• _Directions_
Whenever a line carries the word "with", pull it out of the entries.

• _Dataset extract_
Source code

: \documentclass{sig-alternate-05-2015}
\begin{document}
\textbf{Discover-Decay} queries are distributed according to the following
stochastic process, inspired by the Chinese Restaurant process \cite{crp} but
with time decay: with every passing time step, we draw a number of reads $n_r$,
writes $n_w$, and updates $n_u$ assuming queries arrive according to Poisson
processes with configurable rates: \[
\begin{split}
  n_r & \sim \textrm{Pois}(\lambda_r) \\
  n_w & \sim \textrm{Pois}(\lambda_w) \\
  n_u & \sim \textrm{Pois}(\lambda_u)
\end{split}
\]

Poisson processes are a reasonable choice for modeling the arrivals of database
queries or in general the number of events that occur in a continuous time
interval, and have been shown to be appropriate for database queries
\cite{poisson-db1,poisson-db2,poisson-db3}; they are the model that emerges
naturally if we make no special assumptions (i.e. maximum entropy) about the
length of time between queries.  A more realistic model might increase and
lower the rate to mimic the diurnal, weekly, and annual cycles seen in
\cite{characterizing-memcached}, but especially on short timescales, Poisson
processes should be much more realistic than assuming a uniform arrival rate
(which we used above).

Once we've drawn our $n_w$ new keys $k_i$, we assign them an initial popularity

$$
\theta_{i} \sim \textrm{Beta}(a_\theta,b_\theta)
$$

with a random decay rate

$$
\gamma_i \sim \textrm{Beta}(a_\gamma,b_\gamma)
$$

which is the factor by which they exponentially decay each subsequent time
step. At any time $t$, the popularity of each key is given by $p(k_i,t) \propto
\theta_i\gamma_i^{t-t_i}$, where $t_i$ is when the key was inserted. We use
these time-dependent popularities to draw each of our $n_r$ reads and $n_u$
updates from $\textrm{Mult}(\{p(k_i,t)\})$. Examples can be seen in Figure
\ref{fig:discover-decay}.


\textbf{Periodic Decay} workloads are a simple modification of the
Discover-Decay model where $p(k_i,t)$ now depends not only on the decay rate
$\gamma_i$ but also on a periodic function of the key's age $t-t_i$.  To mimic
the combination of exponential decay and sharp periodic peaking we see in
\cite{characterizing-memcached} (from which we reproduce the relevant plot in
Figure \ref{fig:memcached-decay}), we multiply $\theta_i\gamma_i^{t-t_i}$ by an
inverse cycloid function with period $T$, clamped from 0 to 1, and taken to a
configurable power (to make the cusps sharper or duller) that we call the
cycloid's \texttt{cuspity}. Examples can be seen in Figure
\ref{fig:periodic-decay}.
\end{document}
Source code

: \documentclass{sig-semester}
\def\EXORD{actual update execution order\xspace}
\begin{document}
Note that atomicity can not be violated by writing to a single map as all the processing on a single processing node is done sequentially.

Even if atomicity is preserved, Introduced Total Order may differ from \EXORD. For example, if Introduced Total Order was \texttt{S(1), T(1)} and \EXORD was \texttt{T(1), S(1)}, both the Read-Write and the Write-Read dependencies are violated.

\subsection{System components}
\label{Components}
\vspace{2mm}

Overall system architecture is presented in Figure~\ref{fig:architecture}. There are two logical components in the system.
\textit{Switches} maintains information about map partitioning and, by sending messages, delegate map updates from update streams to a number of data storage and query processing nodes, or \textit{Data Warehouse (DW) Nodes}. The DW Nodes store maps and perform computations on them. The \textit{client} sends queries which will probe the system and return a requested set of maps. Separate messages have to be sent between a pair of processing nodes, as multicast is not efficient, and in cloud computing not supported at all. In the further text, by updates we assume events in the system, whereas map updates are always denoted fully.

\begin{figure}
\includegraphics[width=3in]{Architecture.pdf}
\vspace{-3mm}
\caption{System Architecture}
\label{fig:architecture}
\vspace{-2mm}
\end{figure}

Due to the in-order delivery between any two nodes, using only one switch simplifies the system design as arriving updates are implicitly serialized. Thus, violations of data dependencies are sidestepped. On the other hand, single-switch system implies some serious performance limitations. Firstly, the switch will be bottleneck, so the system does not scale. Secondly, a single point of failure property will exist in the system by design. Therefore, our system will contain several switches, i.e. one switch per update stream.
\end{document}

• _Output for this task_
with time decay: with every passing time step, we draw a number of reads $n_r$,
processes with configurable rates: \[
with a random decay rate
inverse cycloid function with period $T$, clamped from 0 to 1, and taken to a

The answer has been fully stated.